This morning I took my latest batch of yogurt out of the fridge and opened the jars.  Success!  I am so excited.  This is the first nice batch of yogurt I’ve produced in months!  It is thick and solid, and tastes wonderful.

So how did I do it?  I studied!  I did quite a bit of research on the internet and also received some good advice from someone who also makes her own yogurt.  It seems my problem the last time is that I was keeping the solution too hot.  40C is about where it needs to be.  I was making it at over 50C.

The basic process that I did yesterday is as follows:

1) Heat the milk to 180F (sorry to be switching between unit systems – my thermometer does both).  Take off heat immediately and let cool. Apparently heating the milk to this temperature serves two purposes.  First, it kills any bacteria that might compete with the yogurt making bacteria.  Second, it makes the end product thicker.  Be sure not to let the milk actually boil, however, as this changes the protein structure of the milk and that will ruin the yogurt.

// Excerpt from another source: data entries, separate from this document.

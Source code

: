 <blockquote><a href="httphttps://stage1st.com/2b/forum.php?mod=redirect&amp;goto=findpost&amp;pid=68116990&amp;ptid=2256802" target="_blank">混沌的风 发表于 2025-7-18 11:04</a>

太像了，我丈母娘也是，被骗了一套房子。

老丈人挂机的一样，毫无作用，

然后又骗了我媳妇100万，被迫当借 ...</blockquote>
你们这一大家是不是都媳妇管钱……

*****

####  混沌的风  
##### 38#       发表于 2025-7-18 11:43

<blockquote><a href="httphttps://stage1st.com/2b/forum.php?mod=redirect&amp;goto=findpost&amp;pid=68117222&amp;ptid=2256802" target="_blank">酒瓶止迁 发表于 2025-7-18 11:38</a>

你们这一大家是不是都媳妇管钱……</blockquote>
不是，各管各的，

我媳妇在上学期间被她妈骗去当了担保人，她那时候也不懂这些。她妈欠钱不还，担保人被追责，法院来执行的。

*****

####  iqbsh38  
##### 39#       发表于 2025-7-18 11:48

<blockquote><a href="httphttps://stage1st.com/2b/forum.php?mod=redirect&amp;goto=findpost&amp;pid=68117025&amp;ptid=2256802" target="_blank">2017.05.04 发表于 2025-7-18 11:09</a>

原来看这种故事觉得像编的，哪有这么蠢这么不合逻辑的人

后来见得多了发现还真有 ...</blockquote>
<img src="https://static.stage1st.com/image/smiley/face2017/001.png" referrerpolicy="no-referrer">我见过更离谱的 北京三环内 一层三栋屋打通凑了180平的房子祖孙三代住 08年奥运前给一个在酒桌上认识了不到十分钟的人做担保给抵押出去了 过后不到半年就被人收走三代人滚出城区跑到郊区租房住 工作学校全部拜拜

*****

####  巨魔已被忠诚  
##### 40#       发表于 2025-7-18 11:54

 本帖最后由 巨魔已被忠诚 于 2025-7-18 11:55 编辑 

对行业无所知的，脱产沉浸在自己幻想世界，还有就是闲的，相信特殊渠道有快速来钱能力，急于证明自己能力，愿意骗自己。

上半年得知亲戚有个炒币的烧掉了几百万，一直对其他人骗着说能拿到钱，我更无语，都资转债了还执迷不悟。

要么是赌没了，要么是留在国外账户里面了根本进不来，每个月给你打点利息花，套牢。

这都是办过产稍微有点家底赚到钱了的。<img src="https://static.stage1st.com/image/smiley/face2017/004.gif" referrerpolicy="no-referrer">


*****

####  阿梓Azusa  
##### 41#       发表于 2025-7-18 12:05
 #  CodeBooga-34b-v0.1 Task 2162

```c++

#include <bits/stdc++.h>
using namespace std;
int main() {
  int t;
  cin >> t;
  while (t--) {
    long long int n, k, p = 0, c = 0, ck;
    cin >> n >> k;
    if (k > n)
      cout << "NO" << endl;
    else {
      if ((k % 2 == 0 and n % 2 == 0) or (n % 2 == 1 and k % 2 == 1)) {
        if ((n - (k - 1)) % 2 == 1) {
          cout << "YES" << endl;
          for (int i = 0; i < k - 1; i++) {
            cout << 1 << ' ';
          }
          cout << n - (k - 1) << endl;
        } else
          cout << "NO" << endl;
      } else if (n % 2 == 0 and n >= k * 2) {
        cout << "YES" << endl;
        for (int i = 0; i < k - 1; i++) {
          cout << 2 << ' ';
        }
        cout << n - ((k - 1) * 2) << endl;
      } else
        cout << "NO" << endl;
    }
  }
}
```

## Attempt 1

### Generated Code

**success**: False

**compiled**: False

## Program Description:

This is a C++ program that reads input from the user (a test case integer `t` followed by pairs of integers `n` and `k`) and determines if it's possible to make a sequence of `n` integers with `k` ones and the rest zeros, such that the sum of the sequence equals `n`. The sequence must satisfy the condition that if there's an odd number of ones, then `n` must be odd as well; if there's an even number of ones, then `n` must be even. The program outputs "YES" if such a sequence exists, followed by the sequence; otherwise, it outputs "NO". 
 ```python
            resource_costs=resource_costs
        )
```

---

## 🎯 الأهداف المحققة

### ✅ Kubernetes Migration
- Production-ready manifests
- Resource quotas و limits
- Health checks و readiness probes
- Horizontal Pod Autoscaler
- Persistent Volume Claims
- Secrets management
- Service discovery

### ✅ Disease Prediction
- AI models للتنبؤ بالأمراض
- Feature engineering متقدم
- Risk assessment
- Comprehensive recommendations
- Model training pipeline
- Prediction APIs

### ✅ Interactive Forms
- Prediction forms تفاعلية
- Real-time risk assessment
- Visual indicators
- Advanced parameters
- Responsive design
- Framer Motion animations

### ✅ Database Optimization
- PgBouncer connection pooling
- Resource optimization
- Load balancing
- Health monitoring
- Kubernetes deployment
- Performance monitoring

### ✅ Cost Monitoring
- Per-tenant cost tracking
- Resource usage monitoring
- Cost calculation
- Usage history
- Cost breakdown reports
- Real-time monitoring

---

2) Once the milk has cooled to between 38-43C, add a small teaspoon of yogurt culture per jar (I make it in 1 litre jars).  If you are buying yogurt to use as starter, make sure it says “live culture” in the ingredient list.  I’m not sure that “active culture” means the same thing – I tried making yogurt with active culture and it didn’t turn out.  I might have done something else wrong, but I’m sticking to those labeled “live” just to be sure.  This time I used Saugeen County yogurt, and the result is excellent.

3) Screw lid on tightly and immerse the jar(s) in a water bath that is between 38-42C.  I make 4 litres at a time and put them in my small canning pot to incubate.  I put the empty jars in first, fill with water (to know how much water I’ll need) then take the jars out and heat the water.  That way when I put the full jars back into the pot, it doesn’t overflow, or require additional water.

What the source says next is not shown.